▸ **Task item**
Your answer should be one number: how many lines of the data include the string "name"?

=-=-=

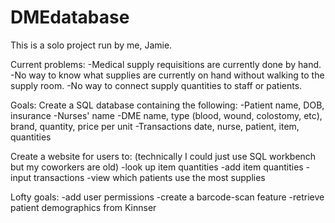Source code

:# DMEdatabase

This is a solo project run by me, Jamie. 

Current problems:
-Medical supply requisitions are currently done by hand. 
-No way to know what supplies are currently on hand without walking to the supply room. 
-No way to connect supply quantities to staff or patients. 

Goals:
Create a SQL database containing the following:
-Patient name, DOB, insurance
-Nurses' name
-DME name, type (blood, wound, colostomy, etc), brand, quantity, price per unit
-Transactions date, nurse, patient, item, quantities

Create a website for users to: (technically I could just use SQL workbench but my coworkers are old)
-look up item quantities
-add item quantities
-input transactions
-view which patients use the most supplies

Lofty goals:
-add user permissions
-create a barcode-scan feature 
-retrieve patient demographics from Kinnser
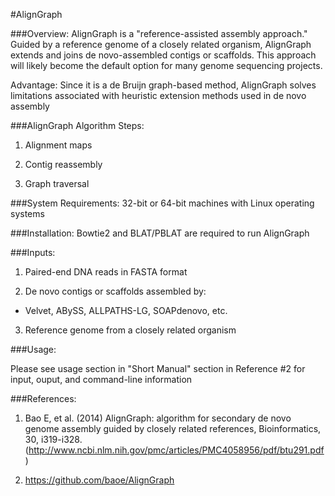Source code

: #AlignGraph

###Overview:
AlignGraph is a "reference-assisted assembly approach."  Guided by a reference genome of a closely related organism, AlignGraph extends and joins de novo-assembled contigs or scaffolds.  This approach will likely become the default option for many genome sequencing projects.

Advantage: Since it is a de Bruijn graph-based method, AlignGraph solves limitations associated with heuristic extension methods used in de novo assembly 

###AlignGraph Algorithm Steps:

1. Alignment maps

2. Contig reassembly

3. Graph traversal

###System Requirements:
32-bit or 64-bit machines with Linux operating systems

###Installation:
Bowtie2 and BLAT/PBLAT are required to run AlignGraph

###Inputs:

1. Paired-end DNA reads in FASTA format

2. De novo contigs or scaffolds assembled by:

  * Velvet, ABySS, ALLPATHS-LG, SOAPdenovo, etc.

3. Reference genome from a closely related organism

###Usage:

Please see usage section in "Short Manual" section in Reference #2 for input, ouput, and command-line information

###References:
1. Bao E, et al. (2014) AlignGraph: algorithm for secondary de novo genome assembly guided by closely related references, Bioinformatics, 30, i319-i328. (http://www.ncbi.nlm.nih.gov/pmc/articles/PMC4058956/pdf/btu291.pdf)

2. https://github.com/baoe/AlignGraph

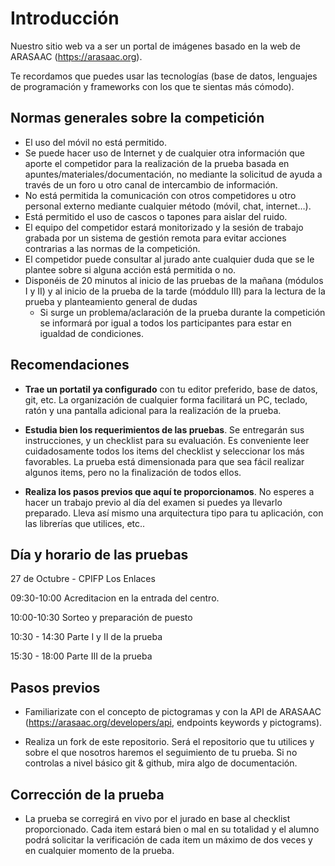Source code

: # Introducción
Nuestro sitio web va a ser un portal de imágenes basado en la web de ARASAAC (https://arasaac.org).

Te recordamos que puedes usar las tecnologías (base de datos, lenguajes de programación y frameworks con los que te sientas más cómodo).

## Normas generales sobre la competición
- El uso del móvil no está permitido.
- Se puede hacer uso de Internet y de cualquier otra información que aporte el competidor para la realización de la prueba basada en apuntes/materiales/documentación, no mediante la solicitud de ayuda a través de un foro u otro canal de intercambio de información.
- No está permitida la comunicación con otros competidores u otro personal externo mediante cualquier método (móvil, chat, internet…). 
- Está permitido el uso de cascos o tapones para aislar del ruido.
- El equipo del competidor estará monitorizado y la sesión de trabajo grabada por un sistema de gestión remota para evitar acciones contrarias a las normas de la competición.
- El competidor puede consultar al jurado ante cualquier duda que se le plantee sobre si alguna acción está permitida o no.
- Disponéis de 20 minutos al inicio de las pruebas de la mañana (módulos I y II) y al inicio de la prueba de la tarde (móddulo III) para la lectura de la prueba y planteamiento general de dudas
  - Si surge un problema/aclaración de la prueba durante la competición se informará por igual a todos los participantes para estar en igualdad de condiciones.

## Recomendaciones
- **Trae un portatil ya configurado** con tu editor preferido, base de datos, git, etc. La organización de cualquier forma facilitará un PC, teclado, ratón y una pantalla adicional para la realización de la prueba.

- **Estudia bien los requerimientos de las pruebas**. Se entregarán sus instrucciones, y un checklist para su evaluación. Es conveniente leer cuidadosamente todos los items del checklist y seleccionar los más favorables. La prueba está dimensionada para que sea fácil realizar algunos items, pero no la finalización de todos ellos. 

- **Realiza los pasos previos que aquí te proporcionamos**. No esperes a hacer un trabajo previo al día del examen si puedes ya llevarlo preparado. Lleva así mismo una arquitectura tipo para tu aplicación, con las librerías que utilices, etc..


## Día y horario de las pruebas

27 de Octubre - CPIFP Los Enlaces 

09:30-10:00 Acreditacion en la entrada del centro.

10:00-10:30 Sorteo y preparación de puesto

10:30 - 14:30 Parte I y II de la prueba

15:30 - 18:00 Parte III de la prueba



## Pasos previos
 - Familiarizate con el concepto de pictogramas y con la API de ARASAAC (https://arasaac.org/developers/api, endpoints keywords y pictograms).
 
 - Realiza un fork de este repositorio. Será el repositorio que tu utilices y sobre el que nosotros haremos el seguimiento de tu prueba. Si no controlas a nivel básico git & github, mira algo de documentación.

## Corrección de la prueba
 - La prueba se corregirá en vivo por el jurado en base al checklist proporcionado. Cada item estará bien o mal en su totalidad y el alumno podrá solicitar la verificación de cada item un máximo de dos veces y en cualquier momento de la prueba.
 
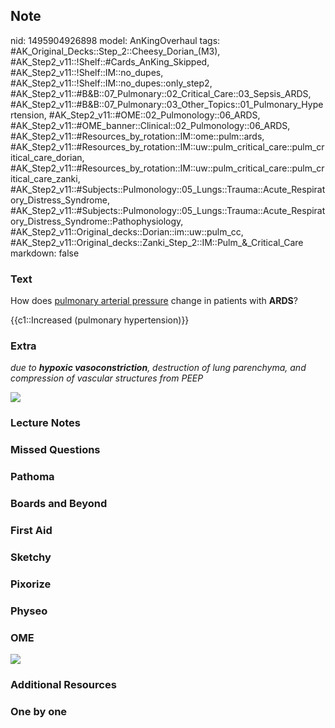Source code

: ## Note
nid: 1495904926898
model: AnKingOverhaul
tags: #AK_Original_Decks::Step_2::Cheesy_Dorian_(M3), #AK_Step2_v11::!Shelf::#Cards_AnKing_Skipped, #AK_Step2_v11::!Shelf::IM::no_dupes, #AK_Step2_v11::!Shelf::IM::no_dupes::only_step2, #AK_Step2_v11::#B&B::07_Pulmonary::02_Critical_Care::03_Sepsis_ARDS, #AK_Step2_v11::#B&B::07_Pulmonary::03_Other_Topics::01_Pulmonary_Hypertension, #AK_Step2_v11::#OME::02_Pulmonology::06_ARDS, #AK_Step2_v11::#OME_banner::Clinical::02_Pulmonology::06_ARDS, #AK_Step2_v11::#Resources_by_rotation::IM::ome::pulm::ards, #AK_Step2_v11::#Resources_by_rotation::IM::uw::pulm_critical_care::pulm_critical_care_dorian, #AK_Step2_v11::#Resources_by_rotation::IM::uw::pulm_critical_care::pulm_critical_care_zanki, #AK_Step2_v11::#Subjects::Pulmonology::05_Lungs::Trauma::Acute_Respiratory_Distress_Syndrome, #AK_Step2_v11::#Subjects::Pulmonology::05_Lungs::Trauma::Acute_Respiratory_Distress_Syndrome::Pathophysiology, #AK_Step2_v11::Original_decks::Dorian::im::uw::pulm_cc, #AK_Step2_v11::Original_decks::Zanki_Step_2::IM::Pulm_&_Critical_Care
markdown: false

### Text
How does <u>pulmonary arterial pressure</u> change in patients with
<b>ARDS</b>?
<div>
  {{c1::Increased (pulmonary hypertension)}}
</div>

### Extra
<i>due to <b>hypoxic vasoconstriction</b>, destruction of lung
parenchyma, and compression of vascular structures from PEEP</i>
<div>
  <div>
    <i><img src="ards.png" class="resizer"></i>
  </div>
</div>

### Lecture Notes


### Missed Questions


### Pathoma


### Boards and Beyond


### First Aid


### Sketchy


### Pixorize


### Physeo


### OME
<div class="ome-widget">
  <a href=
  "https://onlinemeded.org/spa/pulmonology/ards/acquire?ref=anki"><img src="_OME_AnkiFlashcards_Lesson_3.png"></a>
</div>

### Additional Resources


### One by one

=-=-=

▸ **Answer box**
3